Sure, all this is true. But it seems like there’s something wrong with integration. It seems like it is partly art and partly science, there seems to be a lot of guess work, and a lot of dead ends.

In fact, this isn’t necessary. Once upon a time, they used to teach students something called “systematic integration by parts”. But the key thing is that it was systematic. There was a definite procedure to follow, and you usually ended up with the right answer.

Now I don’t know about you, but integration as I was taught it was anything but systematic. It was more like a scattergun approach: Learn a bunch of template formulas, and a bunch of techniques that may or may not work in any given situation.

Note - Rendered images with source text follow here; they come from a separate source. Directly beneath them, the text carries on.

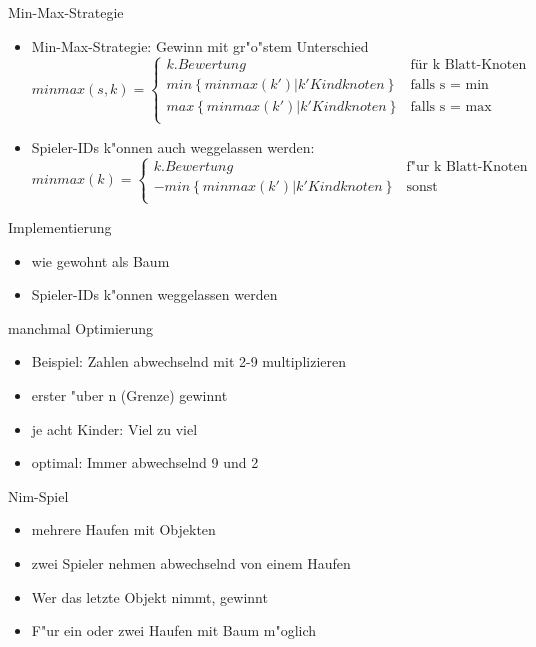 \documentclass[18pt]{beamer}
\begin{document}
\begin{frame}{Min-Max-Strategie}
\begin{itemize}
\item Min-Max-Strategie: Gewinn mit gr"o"stem Unterschied
\begin{equation}
   minmax(s,k) =
   \begin{cases}
     k.Bewertung & \text{für k Blatt-Knoten} \\
     min\left\{minmax(k') | k' Kindknoten\right\} & \text{falls s = min} \\
     max\left\{minmax(k') | k' Kindknoten\right\} & \text{falls s = max} \\
   \end{cases}
\end{equation}
\pause
\item Spieler-IDs k"onnen auch weggelassen werden: 
\begin{equation}
   minmax(k) =
   \begin{cases}
     k.Bewertung & \text{f"ur k Blatt-Knoten} \\
     - min\left\{minmax(k') | k' Kindknoten\right\} & \text{sonst} \\
   \end{cases}
\end{equation}
\end{itemize}
\end{frame}

\begin{frame}{Implementierung}
\begin{itemize}
\item wie gewohnt als Baum

\item Spieler-IDs k"onnen weggelassen werden

\end{itemize}
\end{frame}

\begin{frame}{manchmal Optimierung}
\begin{itemize}
\item Beispiel: Zahlen abwechselnd mit 2-9 multiplizieren
\item erster "uber n (Grenze) gewinnt
\item je acht Kinder: Viel zu viel
\item optimal: Immer abwechselnd 9 und 2
\end{itemize}
\end{frame}

\begin{frame}{Nim-Spiel}
\begin{itemize}
\item mehrere Haufen mit Objekten
\item zwei Spieler nehmen abwechselnd von einem Haufen
\item Wer das letzte Objekt nimmt, gewinnt
\item F"ur ein oder zwei Haufen mit Baum m"oglich 
\end{itemize}
\end{frame}
\end{document}
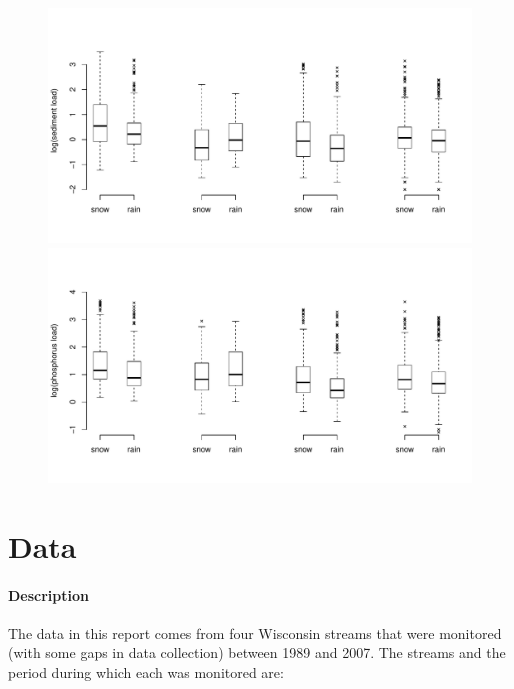 \documentclass[12pt]{article}
\begin{document}
\begin{figure}[h]
    \begin{center}
\includegraphics{loadings-boxplot_stot}
\includegraphics{loadings-boxplot_ptot}
    \end{center}
\end{figure}


















\section{Data}

\paragraph{Description}
The data in this report comes from four Wisconsin streams that were monitored (with some gaps in data collection) between 1989 and 2007. The streams and the period during which each was monitored are:
\end{document}
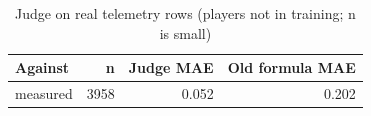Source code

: \begin{table}[ht]
\centering
\small
\begin{tabular}{lrrr}
\toprule
Against & n & Judge MAE & Old formula MAE \\
\midrule
measured & 3958 & 0.052 & 0.202 \\
\bottomrule
\end{tabular}
\caption{Judge on real telemetry rows (players not in training; n is small)}
\label{tab:judge_real_check}
\end{table}
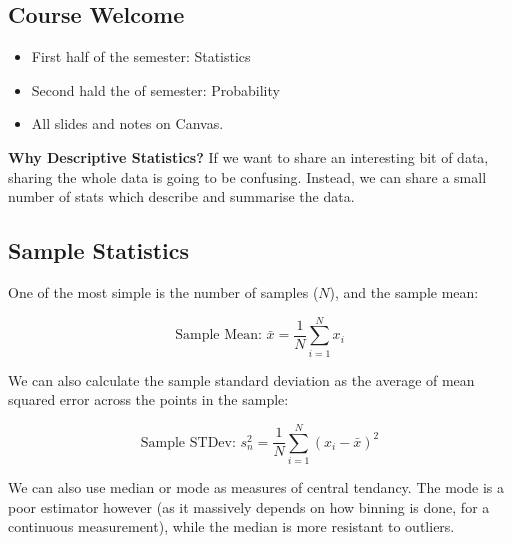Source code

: \graphicspath{{figures/}}

\subsection*{Course Welcome}
\begin{itemize}
    \item First half of the semester: Statistics
    \item Second hald the of semester: Probability
    \item All slides and notes on Canvas.
\end{itemize}

\textbf{Why Descriptive Statistics?}
If we want to share an interesting bit of data, sharing the whole data is going to be confusing. Instead, we can share a small number of stats which describe and summarise the data.

\subsection*{Sample Statistics}
One of the most simple is the number of samples ($N$), and the sample mean:

\[
    \text{Sample Mean: }\bar{x} = \frac{1}{N} \sum^N_{i=1} x_i
\]

We can also calculate the sample standard deviation as the average of mean squared error across the points in the sample:

\[
    \text{Sample STDev: } s_n^2 = \frac{1}{N} \sum_{i=1}^{N} (x_i - \bar{x})^2
\]

We can also use median or mode as measures of central tendancy. The mode is a poor estimator however (as it massively depends on how binning is done, for a continuous measurement), while the median is more resistant to outliers.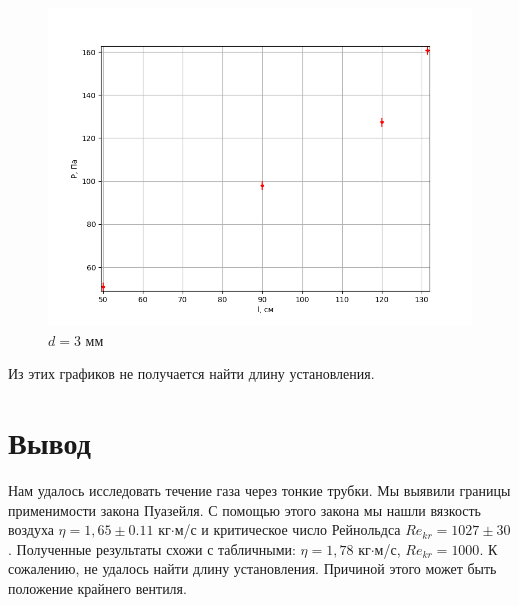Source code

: \documentclass[12pt]{article}
\begin{document}
\begin{figure}[H]
	\centering
	\includegraphics[scale=0.55]{./images/d5mm2.png}
	\caption{$d = 3$ мм}
\end{figure}

Из этих графиков не получается найти длину установления.


\section{Вывод}

Нам удалось исследовать течение газа через тонкие трубки. Мы выявили границы применимости закона Пуазейля. С помощью этого закона мы нашли вязкость воздуха $\eta = 1,65\pm0.11$ кг$\cdot$м/с и критическое число Рейнольдса  $Re_{kr} = 1027\pm30$. Полученные результаты схожи с табличными: $\eta = 1,78$ кг$\cdot$м/с, $Re_{kr} = 1000$. К сожалению, не удалось найти длину установления. Причиной этого может быть положение крайнего вентиля.
\end{document}
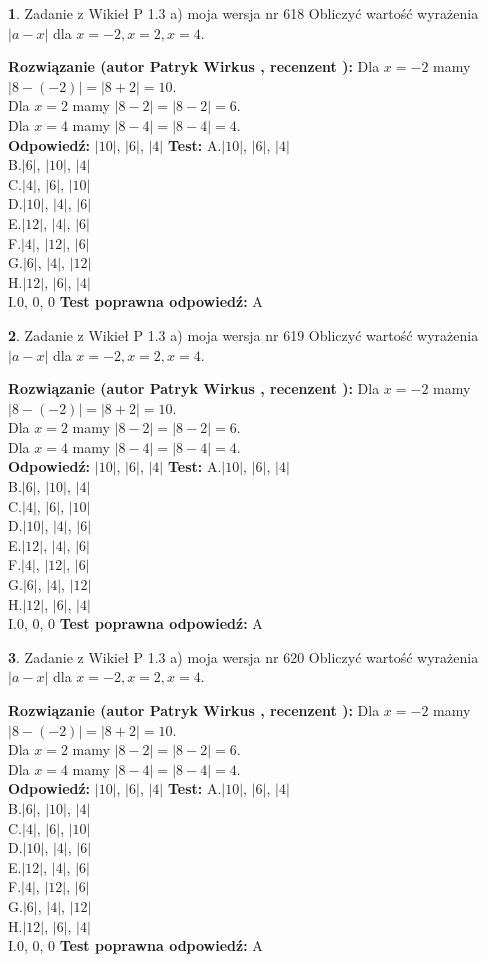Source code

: \documentclass[12pt, a4paper]{article}
\theoremstyle{definition} %
\newtheorem{zad}{}
\newcommand{\zadStart}[1]{\begin{zad}#1\newline}
\newcommand{\zadStop}{\end{zad}}
\newcommand{\rozwStart}[2]{\noindent \textbf{Rozwiązanie (autor #1 , recenzent #2): }\newline}
\newcommand{\rozwStop}{\newline}
\newcommand{\odpStart}{\noindent \textbf{Odpowiedź:}\newline}
\newcommand{\odpStop}{\newline}
\newcommand{\testStart}{\noindent \textbf{Test:}\newline}
\newcommand{\testStop}{\newline}
\newcommand{\kluczStart}{\noindent \textbf{Test poprawna odpowiedź:}\newline}
\newcommand{\kluczStop}{\newline}
\begin{document}
\zadStart{Zadanie z Wikieł P 1.3 a) moja wersja nr 618}
Obliczyć wartość wyrażenia $|a - x|$ dla $x=-2,x=2,x=4$.
\zadStop
\rozwStart{Patryk Wirkus}{}
Dla $x = -2$ mamy $|8 - (-2)| = |8 + 2| = 10$.\\
Dla $x = 2$ mamy $|8 - 2| = |8 - 2| = 6$.\\
Dla $x = 4$ mamy $|8 - 4| = |8 - 4| = 4$.\\
\rozwStop
\odpStart
$|10|$, $|6|$, $|4|$
\odpStop
\testStart
A.$|10|$, $|6|$, $|4|$\\
B.$|6|$, $|10|$, $|4|$\\
C.$|4|$, $|6|$, $|10|$\\
D.$|10|$, $|4|$, $|6|$\\
E.$|12|$, $|4|$, $|6|$\\
F.$|4|$, $|12|$, $|6|$\\
G.$|6|$, $|4|$, $|12|$\\
H.$|12|$, $|6|$, $|4|$\\
I.$0$, $0$, $0$
\testStop
\kluczStart
A
\kluczStop



\zadStart{Zadanie z Wikieł P 1.3 a) moja wersja nr 619}
Obliczyć wartość wyrażenia $|a - x|$ dla $x=-2,x=2,x=4$.
\zadStop
\rozwStart{Patryk Wirkus}{}
Dla $x = -2$ mamy $|8 - (-2)| = |8 + 2| = 10$.\\
Dla $x = 2$ mamy $|8 - 2| = |8 - 2| = 6$.\\
Dla $x = 4$ mamy $|8 - 4| = |8 - 4| = 4$.\\
\rozwStop
\odpStart
$|10|$, $|6|$, $|4|$
\odpStop
\testStart
A.$|10|$, $|6|$, $|4|$\\
B.$|6|$, $|10|$, $|4|$\\
C.$|4|$, $|6|$, $|10|$\\
D.$|10|$, $|4|$, $|6|$\\
E.$|12|$, $|4|$, $|6|$\\
F.$|4|$, $|12|$, $|6|$\\
G.$|6|$, $|4|$, $|12|$\\
H.$|12|$, $|6|$, $|4|$\\
I.$0$, $0$, $0$
\testStop
\kluczStart
A
\kluczStop



\zadStart{Zadanie z Wikieł P 1.3 a) moja wersja nr 620}
Obliczyć wartość wyrażenia $|a - x|$ dla $x=-2,x=2,x=4$.
\zadStop
\rozwStart{Patryk Wirkus}{}
Dla $x = -2$ mamy $|8 - (-2)| = |8 + 2| = 10$.\\
Dla $x = 2$ mamy $|8 - 2| = |8 - 2| = 6$.\\
Dla $x = 4$ mamy $|8 - 4| = |8 - 4| = 4$.\\
\rozwStop
\odpStart
$|10|$, $|6|$, $|4|$
\odpStop
\testStart
A.$|10|$, $|6|$, $|4|$\\
B.$|6|$, $|10|$, $|4|$\\
C.$|4|$, $|6|$, $|10|$\\
D.$|10|$, $|4|$, $|6|$\\
E.$|12|$, $|4|$, $|6|$\\
F.$|4|$, $|12|$, $|6|$\\
G.$|6|$, $|4|$, $|12|$\\
H.$|12|$, $|6|$, $|4|$\\
I.$0$, $0$, $0$
\testStop
\kluczStart
A
\kluczStop
\end{document}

Clearly this situation is less than satisfactory. And besides, for curiosity’s sake, there are a few things we’d like to know: Given a function, is there an algorithm to compute its integral? And is it complete? That is, will it answer “yes, there is one and here it is”, or “no, there isn’t”?

The answer, of course, is going to depend on what functions you allow. It’s well known that, say, the error function doesn’t have a simple closed form, but that’s also true of sin and cos. But sin and cos are more generally useful and, more to the point, are a bit easier to deal with. We’ll see why later in this series.

There’s also the question of redundancy. For example, $\tan x = \sin x / \cos x$ ‚ so we don’t really “need” tan. Similarly, if we have exponentials and complex numbers, we don’t actually need sin or cos either, because:

$\sin x =\frac{1}{2i} (e^{-ix} - e^{ix})$

(where $i^2 = -1$ ; there’s a similar formula for cos)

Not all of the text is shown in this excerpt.